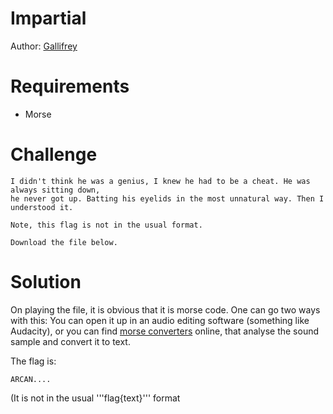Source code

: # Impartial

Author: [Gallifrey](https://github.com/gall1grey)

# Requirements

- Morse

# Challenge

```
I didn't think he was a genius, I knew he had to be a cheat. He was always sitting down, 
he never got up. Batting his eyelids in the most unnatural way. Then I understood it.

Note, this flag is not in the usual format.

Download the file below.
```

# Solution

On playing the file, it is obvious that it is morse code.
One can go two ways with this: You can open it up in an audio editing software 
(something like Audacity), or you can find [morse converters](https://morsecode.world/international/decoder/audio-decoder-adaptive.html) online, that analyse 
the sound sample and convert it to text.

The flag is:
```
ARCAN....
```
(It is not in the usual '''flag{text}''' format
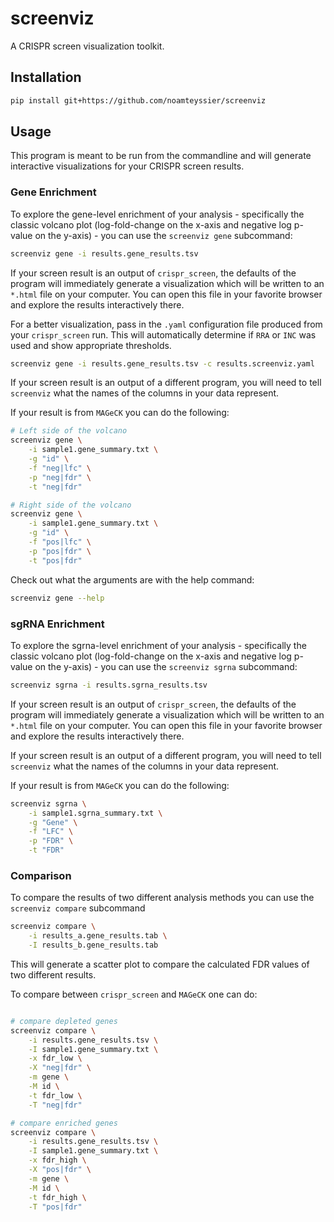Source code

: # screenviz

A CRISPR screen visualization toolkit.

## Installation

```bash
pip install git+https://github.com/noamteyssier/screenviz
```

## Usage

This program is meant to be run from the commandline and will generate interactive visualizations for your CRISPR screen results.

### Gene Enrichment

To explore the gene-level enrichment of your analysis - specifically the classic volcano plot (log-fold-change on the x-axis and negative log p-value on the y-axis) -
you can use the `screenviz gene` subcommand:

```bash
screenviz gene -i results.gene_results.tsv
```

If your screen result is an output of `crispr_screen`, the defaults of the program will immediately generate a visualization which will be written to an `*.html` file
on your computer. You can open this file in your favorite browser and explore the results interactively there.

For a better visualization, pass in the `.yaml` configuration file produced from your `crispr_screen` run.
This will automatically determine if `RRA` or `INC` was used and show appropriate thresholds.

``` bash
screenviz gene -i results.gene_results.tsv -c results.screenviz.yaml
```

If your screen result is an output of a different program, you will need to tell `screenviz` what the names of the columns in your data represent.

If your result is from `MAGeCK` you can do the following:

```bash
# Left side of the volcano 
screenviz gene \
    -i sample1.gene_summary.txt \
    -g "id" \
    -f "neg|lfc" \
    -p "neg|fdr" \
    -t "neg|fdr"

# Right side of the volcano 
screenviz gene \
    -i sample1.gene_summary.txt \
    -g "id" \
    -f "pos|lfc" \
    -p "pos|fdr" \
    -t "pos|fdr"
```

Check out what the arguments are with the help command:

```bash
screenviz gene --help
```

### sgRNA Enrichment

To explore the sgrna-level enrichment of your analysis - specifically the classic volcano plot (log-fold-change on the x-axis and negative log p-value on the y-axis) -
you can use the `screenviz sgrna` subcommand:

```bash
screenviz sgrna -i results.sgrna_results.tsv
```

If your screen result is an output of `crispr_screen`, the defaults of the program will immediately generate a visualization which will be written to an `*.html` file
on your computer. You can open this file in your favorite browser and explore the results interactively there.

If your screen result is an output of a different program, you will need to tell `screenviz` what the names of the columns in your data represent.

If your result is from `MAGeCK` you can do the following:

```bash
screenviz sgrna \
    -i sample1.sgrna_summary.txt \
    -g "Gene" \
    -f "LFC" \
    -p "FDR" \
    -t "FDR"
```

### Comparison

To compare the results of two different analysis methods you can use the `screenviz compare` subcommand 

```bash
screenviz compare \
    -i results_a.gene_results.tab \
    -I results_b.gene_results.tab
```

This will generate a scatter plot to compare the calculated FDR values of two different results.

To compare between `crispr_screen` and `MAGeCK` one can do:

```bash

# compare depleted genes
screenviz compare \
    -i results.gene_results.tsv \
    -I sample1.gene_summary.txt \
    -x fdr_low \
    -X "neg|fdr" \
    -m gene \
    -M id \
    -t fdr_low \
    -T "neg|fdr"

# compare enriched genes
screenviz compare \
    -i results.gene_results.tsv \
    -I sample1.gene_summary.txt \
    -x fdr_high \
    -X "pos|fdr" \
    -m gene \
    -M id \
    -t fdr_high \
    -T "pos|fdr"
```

---------------

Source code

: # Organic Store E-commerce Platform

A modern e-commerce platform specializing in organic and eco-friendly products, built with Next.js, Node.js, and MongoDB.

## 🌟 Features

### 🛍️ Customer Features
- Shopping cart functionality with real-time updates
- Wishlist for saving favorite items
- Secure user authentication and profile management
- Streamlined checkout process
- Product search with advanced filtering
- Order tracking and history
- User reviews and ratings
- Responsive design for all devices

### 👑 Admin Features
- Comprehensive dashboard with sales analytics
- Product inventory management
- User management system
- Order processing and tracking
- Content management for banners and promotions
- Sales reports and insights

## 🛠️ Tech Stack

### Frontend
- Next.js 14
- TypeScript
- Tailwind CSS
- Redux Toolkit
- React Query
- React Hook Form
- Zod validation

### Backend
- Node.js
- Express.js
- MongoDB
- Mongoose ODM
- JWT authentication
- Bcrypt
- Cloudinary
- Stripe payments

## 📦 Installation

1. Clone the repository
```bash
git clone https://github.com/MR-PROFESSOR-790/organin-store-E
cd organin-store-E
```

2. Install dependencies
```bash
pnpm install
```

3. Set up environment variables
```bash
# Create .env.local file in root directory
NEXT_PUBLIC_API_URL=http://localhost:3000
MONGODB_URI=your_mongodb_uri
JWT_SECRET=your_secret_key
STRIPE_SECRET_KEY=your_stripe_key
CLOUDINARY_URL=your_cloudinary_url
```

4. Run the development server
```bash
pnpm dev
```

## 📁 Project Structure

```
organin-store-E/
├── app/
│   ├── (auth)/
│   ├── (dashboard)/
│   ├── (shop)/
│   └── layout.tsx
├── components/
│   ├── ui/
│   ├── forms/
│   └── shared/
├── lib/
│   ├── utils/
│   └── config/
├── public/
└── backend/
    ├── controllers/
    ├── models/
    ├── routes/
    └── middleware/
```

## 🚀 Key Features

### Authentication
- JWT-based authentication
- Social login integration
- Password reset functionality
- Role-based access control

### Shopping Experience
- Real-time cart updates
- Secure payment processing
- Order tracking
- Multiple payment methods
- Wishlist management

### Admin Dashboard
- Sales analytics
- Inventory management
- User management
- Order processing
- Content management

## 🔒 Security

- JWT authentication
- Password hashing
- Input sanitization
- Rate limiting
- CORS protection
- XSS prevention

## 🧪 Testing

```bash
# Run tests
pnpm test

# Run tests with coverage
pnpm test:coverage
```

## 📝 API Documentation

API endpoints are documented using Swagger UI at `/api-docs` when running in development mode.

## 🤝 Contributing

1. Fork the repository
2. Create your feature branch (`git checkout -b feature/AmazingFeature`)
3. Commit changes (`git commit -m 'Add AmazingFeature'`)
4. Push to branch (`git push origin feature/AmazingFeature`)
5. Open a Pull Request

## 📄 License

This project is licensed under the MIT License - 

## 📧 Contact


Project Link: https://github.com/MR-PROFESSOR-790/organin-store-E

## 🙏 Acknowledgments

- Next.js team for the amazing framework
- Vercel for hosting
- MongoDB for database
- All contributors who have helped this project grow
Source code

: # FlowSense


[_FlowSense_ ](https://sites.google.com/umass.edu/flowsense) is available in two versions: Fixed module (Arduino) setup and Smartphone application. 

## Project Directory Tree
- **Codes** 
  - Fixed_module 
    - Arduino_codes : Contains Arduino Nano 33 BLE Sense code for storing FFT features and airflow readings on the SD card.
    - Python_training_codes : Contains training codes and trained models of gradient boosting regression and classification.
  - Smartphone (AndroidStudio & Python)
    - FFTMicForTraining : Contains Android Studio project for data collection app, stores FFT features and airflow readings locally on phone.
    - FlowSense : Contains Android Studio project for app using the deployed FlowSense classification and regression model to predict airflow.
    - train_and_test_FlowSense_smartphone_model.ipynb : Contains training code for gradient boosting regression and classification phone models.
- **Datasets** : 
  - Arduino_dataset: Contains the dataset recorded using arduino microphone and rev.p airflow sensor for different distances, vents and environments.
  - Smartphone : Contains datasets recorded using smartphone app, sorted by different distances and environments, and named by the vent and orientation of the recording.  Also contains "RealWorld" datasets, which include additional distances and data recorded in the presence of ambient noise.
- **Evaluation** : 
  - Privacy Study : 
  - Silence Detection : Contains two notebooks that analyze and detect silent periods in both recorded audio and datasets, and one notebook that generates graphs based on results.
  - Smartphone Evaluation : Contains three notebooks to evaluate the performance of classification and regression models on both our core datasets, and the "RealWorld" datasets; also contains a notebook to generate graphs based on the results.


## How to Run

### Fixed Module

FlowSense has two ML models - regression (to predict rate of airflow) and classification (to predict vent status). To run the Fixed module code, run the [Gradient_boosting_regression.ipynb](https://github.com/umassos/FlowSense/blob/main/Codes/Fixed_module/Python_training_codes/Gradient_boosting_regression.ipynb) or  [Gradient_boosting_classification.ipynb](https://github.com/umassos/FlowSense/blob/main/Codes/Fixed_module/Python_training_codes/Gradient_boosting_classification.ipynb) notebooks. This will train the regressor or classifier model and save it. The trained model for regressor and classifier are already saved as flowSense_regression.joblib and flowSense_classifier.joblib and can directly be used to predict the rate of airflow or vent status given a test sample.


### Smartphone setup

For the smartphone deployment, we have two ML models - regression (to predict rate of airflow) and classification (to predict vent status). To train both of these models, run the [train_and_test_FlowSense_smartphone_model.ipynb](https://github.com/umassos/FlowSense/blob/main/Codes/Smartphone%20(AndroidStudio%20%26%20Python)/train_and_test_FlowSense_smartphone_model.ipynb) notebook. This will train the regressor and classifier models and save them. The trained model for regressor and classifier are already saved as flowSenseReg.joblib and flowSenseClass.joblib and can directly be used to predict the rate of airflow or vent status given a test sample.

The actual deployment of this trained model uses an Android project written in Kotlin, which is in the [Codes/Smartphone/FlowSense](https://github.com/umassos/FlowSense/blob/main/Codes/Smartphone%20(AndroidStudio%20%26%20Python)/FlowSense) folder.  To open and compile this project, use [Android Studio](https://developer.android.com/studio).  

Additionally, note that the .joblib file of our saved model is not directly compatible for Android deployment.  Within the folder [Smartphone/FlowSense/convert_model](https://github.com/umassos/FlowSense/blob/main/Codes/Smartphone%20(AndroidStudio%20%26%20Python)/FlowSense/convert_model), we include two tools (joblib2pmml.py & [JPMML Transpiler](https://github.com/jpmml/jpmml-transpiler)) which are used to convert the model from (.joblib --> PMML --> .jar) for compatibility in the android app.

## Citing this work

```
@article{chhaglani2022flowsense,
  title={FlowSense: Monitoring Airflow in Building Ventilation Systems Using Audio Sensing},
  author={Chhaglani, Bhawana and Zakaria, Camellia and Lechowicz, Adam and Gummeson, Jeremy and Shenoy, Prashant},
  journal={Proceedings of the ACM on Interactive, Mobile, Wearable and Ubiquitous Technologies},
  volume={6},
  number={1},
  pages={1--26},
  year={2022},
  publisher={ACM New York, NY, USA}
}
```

---------------

EXERCISE INSTRUCTIONS:
Take from the material every line that holds "Order".

EXPECTED ANSWER:
- Order tracking and history
- Order processing and tracking
- Order tracking
- Order processing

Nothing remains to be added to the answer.